Below is a listing; reproduce exactly its lines from the one containing "New property: PveTotalRoundAssistBonuses" to its last line, both ends kept, and no other lines.

----

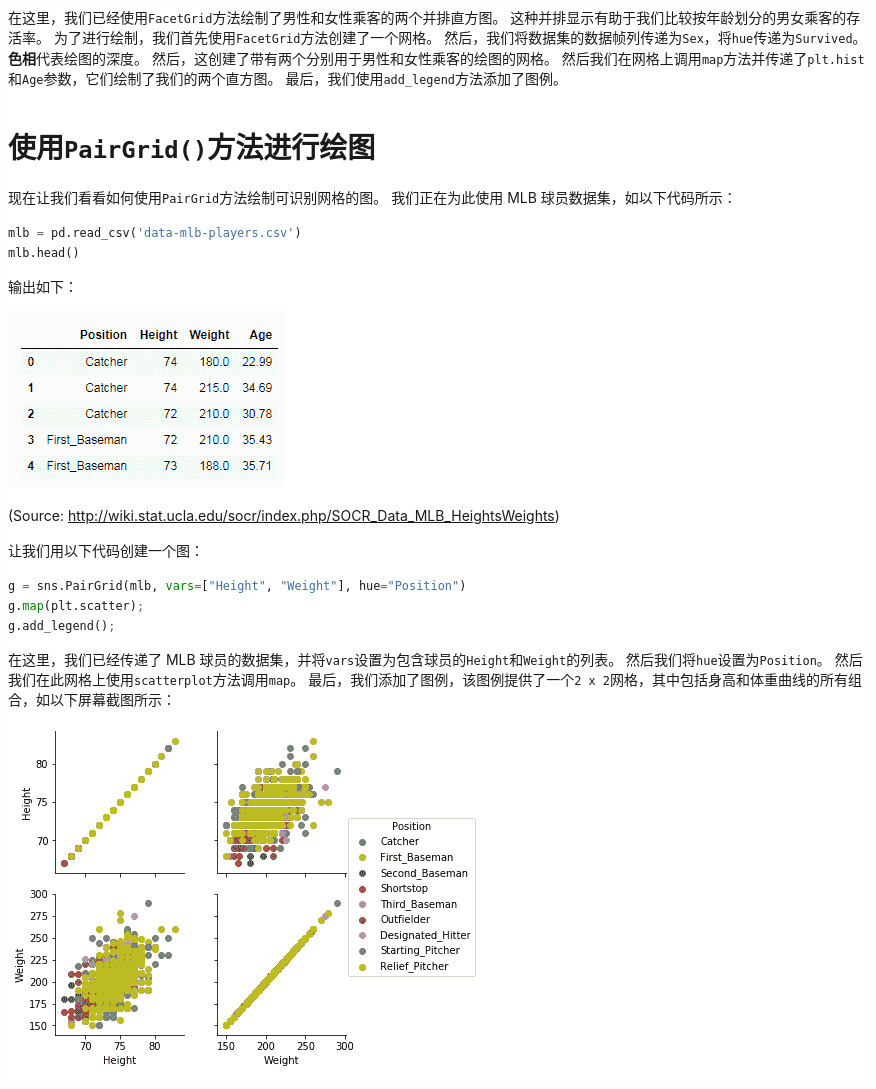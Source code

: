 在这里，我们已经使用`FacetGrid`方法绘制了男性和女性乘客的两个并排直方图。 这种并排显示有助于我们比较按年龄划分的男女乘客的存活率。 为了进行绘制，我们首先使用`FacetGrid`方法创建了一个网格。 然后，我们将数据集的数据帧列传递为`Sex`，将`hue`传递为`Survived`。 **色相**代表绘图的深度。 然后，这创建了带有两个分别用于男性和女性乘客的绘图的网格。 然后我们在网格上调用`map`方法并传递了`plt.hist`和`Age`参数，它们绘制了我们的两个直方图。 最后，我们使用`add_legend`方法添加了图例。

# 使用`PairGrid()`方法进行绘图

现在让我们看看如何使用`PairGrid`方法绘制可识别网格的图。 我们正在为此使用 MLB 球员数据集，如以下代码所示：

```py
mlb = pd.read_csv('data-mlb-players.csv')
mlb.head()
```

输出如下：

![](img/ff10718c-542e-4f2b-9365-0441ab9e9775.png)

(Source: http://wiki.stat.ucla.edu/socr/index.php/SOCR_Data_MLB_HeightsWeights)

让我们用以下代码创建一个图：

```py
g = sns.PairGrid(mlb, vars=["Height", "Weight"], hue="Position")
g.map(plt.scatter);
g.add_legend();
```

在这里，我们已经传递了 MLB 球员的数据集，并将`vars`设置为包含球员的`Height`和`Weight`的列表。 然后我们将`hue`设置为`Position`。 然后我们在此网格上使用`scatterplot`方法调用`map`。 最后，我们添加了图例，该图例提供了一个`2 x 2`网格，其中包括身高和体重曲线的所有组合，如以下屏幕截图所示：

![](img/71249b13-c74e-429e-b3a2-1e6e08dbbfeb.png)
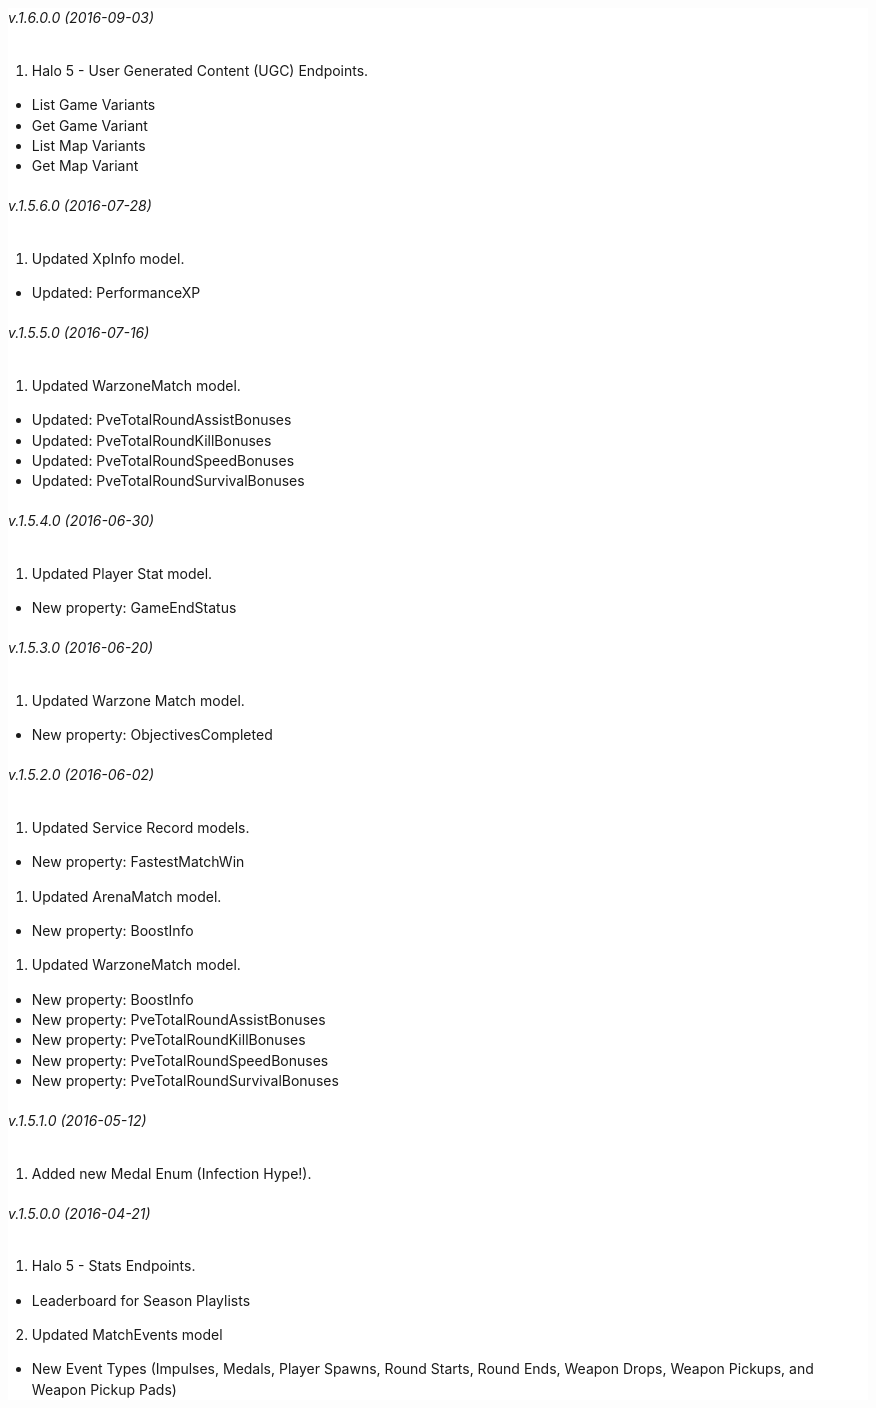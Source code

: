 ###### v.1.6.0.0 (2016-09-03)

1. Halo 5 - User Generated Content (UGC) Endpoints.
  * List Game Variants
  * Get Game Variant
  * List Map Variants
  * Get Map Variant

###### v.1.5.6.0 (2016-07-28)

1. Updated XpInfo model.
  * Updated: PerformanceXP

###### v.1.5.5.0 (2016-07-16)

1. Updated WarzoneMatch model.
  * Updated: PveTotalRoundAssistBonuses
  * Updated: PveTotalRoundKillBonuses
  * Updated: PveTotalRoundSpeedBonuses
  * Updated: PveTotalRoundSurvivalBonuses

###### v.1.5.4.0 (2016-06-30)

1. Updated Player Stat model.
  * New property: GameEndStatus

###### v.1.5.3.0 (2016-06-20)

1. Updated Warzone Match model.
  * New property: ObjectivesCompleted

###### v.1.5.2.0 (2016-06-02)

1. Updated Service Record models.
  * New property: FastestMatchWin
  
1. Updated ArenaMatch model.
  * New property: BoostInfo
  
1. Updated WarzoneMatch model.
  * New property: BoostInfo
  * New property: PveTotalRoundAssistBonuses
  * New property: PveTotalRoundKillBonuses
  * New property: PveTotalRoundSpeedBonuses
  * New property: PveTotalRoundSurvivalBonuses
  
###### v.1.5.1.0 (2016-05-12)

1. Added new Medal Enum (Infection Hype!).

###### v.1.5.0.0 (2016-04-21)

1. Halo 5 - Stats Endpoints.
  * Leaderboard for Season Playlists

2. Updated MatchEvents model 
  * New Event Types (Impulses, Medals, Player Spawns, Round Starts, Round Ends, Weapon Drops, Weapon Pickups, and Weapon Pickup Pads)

----

Response to this exercise:
  * New property: PveTotalRoundAssistBonuses
  * New property: PveTotalRoundKillBonuses
  * New property: PveTotalRoundSpeedBonuses
  * New property: PveTotalRoundSurvivalBonuses
  
###### v.1.5.1.0 (2016-05-12)

1. Added new Medal Enum (Infection Hype!).

###### v.1.5.0.0 (2016-04-21)

1. Halo 5 - Stats Endpoints.
  * Leaderboard for Season Playlists

2. Updated MatchEvents model 
  * New Event Types (Impulses, Medals, Player Spawns, Round Starts, Round Ends, Weapon Drops, Weapon Pickups, and Weapon Pickup Pads)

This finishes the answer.